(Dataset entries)
________________

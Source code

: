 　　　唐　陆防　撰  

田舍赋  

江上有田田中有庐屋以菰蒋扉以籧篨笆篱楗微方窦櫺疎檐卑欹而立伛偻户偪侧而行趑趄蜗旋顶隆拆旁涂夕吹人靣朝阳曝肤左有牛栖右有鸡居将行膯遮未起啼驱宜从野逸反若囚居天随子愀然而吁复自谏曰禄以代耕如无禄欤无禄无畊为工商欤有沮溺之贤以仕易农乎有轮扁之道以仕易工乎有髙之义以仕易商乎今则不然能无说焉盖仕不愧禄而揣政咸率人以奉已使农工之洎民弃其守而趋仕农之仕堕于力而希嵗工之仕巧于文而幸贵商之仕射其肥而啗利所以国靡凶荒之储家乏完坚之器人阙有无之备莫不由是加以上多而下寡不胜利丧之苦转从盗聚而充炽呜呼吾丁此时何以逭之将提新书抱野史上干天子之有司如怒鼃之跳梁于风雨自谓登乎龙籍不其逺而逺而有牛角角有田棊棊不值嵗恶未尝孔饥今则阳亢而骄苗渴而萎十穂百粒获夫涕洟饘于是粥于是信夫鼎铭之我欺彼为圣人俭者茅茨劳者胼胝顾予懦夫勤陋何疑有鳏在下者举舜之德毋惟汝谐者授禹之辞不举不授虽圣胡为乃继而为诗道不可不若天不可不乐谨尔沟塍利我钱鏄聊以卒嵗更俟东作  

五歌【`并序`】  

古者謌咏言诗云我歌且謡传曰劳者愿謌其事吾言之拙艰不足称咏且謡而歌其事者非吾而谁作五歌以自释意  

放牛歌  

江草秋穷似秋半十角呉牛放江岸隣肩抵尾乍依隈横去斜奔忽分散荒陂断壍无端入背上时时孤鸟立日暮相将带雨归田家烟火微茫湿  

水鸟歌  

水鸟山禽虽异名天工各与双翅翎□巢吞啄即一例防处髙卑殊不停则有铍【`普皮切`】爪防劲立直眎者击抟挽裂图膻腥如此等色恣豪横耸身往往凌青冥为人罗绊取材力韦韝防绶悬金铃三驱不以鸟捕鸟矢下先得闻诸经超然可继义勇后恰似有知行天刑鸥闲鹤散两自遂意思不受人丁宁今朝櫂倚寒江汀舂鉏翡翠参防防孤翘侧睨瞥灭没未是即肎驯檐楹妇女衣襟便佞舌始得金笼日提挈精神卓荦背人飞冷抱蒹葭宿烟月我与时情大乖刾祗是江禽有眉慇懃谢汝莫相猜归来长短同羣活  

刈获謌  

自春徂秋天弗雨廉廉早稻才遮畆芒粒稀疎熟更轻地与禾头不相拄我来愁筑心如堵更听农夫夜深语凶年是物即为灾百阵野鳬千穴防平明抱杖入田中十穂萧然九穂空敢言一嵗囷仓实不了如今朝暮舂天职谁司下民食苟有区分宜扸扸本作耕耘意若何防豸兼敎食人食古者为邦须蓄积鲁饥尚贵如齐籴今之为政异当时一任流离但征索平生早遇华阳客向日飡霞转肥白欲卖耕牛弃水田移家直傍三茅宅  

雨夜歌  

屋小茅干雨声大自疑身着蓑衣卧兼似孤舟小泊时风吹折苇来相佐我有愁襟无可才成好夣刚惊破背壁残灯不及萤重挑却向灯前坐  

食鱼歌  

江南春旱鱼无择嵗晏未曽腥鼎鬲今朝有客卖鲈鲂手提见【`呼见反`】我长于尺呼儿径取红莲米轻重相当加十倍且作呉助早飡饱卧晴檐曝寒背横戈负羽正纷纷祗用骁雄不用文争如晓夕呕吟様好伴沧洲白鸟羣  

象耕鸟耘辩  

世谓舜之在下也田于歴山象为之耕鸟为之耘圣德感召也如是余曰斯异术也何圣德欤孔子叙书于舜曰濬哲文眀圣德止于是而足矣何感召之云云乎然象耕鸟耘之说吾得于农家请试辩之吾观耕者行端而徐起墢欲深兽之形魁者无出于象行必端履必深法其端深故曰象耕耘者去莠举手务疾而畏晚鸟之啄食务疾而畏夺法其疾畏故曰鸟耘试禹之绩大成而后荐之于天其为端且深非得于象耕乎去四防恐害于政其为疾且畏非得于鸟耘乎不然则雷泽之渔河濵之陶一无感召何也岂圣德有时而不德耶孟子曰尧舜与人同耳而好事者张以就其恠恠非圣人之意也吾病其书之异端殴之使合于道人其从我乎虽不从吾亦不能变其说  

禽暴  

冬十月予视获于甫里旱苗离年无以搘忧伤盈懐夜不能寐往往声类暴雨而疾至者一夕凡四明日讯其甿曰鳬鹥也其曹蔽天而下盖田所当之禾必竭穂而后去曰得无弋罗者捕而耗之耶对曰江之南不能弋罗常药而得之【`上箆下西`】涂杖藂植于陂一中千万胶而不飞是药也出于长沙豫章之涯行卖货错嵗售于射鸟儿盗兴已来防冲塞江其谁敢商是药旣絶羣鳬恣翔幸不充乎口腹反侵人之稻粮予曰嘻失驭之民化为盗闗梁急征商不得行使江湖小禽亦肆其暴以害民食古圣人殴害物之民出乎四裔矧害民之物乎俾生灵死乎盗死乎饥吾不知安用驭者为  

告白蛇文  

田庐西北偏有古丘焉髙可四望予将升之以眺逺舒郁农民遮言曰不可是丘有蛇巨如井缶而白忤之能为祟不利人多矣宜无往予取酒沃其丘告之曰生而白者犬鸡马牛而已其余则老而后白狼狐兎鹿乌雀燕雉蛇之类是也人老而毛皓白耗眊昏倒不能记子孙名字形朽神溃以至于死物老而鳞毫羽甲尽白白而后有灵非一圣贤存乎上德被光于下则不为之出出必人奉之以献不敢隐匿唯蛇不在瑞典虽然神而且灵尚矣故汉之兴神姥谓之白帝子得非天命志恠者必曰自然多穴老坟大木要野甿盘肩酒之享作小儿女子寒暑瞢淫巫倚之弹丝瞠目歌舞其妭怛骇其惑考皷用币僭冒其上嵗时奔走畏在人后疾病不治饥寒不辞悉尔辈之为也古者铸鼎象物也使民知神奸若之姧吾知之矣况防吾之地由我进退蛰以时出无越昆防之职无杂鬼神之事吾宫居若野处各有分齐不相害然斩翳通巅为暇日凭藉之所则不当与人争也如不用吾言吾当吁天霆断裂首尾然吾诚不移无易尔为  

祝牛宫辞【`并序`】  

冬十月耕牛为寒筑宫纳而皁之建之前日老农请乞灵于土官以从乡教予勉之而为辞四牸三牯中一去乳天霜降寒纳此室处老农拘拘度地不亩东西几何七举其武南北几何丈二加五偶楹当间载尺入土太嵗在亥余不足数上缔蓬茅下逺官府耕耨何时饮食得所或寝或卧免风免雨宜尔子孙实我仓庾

________________

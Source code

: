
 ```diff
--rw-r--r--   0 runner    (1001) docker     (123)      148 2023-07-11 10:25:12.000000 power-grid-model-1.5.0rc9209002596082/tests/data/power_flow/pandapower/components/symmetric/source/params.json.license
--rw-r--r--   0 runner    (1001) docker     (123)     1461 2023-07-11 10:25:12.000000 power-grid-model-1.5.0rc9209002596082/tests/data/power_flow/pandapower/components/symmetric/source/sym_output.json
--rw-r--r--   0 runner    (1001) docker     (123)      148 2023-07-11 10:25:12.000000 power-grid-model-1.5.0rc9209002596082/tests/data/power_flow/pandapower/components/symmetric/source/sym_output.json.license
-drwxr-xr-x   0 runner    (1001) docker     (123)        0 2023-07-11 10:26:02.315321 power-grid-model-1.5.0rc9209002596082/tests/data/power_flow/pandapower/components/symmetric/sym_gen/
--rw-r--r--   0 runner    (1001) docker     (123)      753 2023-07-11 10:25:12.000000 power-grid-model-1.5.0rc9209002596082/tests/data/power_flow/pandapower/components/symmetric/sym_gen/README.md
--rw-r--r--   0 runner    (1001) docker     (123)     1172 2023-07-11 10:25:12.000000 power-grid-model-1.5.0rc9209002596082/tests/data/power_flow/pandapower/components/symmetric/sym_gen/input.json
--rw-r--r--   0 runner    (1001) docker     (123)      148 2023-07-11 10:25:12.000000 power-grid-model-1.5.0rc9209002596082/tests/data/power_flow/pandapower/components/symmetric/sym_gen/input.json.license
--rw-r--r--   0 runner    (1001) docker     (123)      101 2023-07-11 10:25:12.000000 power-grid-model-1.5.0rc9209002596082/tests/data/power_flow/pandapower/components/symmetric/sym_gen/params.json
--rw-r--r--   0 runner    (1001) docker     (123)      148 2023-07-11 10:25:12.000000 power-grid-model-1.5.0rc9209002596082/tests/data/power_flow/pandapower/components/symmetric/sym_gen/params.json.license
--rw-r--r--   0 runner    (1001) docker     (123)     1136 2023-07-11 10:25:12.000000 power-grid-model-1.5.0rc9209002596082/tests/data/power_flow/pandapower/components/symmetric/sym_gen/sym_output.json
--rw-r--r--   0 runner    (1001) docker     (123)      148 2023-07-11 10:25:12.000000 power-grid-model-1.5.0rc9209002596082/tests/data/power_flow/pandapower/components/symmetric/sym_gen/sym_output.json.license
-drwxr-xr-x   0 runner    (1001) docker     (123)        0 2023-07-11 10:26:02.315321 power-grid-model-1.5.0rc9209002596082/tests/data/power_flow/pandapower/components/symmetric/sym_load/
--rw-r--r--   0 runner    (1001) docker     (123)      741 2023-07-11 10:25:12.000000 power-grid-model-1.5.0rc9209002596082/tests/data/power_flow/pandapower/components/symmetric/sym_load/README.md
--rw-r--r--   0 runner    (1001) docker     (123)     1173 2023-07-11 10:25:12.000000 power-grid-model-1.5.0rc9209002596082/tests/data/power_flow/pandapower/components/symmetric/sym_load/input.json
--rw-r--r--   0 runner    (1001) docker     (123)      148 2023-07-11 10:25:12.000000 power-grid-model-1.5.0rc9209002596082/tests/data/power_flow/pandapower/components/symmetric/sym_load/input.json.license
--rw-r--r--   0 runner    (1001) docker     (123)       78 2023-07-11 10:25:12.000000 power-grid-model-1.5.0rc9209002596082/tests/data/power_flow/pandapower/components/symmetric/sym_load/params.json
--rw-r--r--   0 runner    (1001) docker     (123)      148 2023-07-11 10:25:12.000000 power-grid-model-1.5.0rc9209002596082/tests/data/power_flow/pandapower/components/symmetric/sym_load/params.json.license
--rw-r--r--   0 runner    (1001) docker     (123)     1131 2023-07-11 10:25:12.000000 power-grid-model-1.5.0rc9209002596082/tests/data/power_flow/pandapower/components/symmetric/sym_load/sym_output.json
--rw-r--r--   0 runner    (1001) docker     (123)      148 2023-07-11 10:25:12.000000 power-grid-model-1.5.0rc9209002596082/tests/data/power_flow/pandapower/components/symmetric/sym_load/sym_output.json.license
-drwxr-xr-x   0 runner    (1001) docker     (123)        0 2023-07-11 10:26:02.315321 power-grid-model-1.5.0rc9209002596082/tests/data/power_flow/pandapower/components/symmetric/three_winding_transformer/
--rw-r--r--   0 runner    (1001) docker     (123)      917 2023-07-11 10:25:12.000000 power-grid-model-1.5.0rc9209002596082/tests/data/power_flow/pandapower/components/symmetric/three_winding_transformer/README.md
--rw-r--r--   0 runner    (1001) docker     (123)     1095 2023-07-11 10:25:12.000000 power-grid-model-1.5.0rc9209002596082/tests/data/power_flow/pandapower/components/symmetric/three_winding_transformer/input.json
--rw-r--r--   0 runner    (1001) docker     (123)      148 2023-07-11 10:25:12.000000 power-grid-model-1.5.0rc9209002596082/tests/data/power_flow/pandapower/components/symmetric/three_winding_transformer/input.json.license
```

________________

→ TASK BRIEF: Search the entries above for "input". Show every line that has it.

→ ANSWER FOR THIS EXERCISE:
--rw-r--r--   0 runner    (1001) docker     (123)     1172 2023-07-11 10:25:12.000000 power-grid-model-1.5.0rc9209002596082/tests/data/power_flow/pandapower/components/symmetric/sym_gen/input.json
--rw-r--r--   0 runner    (1001) docker     (123)      148 2023-07-11 10:25:12.000000 power-grid-model-1.5.0rc9209002596082/tests/data/power_flow/pandapower/components/symmetric/sym_gen/input.json.license
--rw-r--r--   0 runner    (1001) docker     (123)     1173 2023-07-11 10:25:12.000000 power-grid-model-1.5.0rc9209002596082/tests/data/power_flow/pandapower/components/symmetric/sym_load/input.json
--rw-r--r--   0 runner    (1001) docker     (123)      148 2023-07-11 10:25:12.000000 power-grid-model-1.5.0rc9209002596082/tests/data/power_flow/pandapower/components/symmetric/sym_load/input.json.license
--rw-r--r--   0 runner    (1001) docker     (123)     1095 2023-07-11 10:25:12.000000 power-grid-model-1.5.0rc9209002596082/tests/data/power_flow/pandapower/components/symmetric/three_winding_transformer/input.json
--rw-r--r--   0 runner    (1001) docker     (123)      148 2023-07-11 10:25:12.000000 power-grid-model-1.5.0rc9209002596082/tests/data/power_flow/pandapower/components/symmetric/three_winding_transformer/input.json.license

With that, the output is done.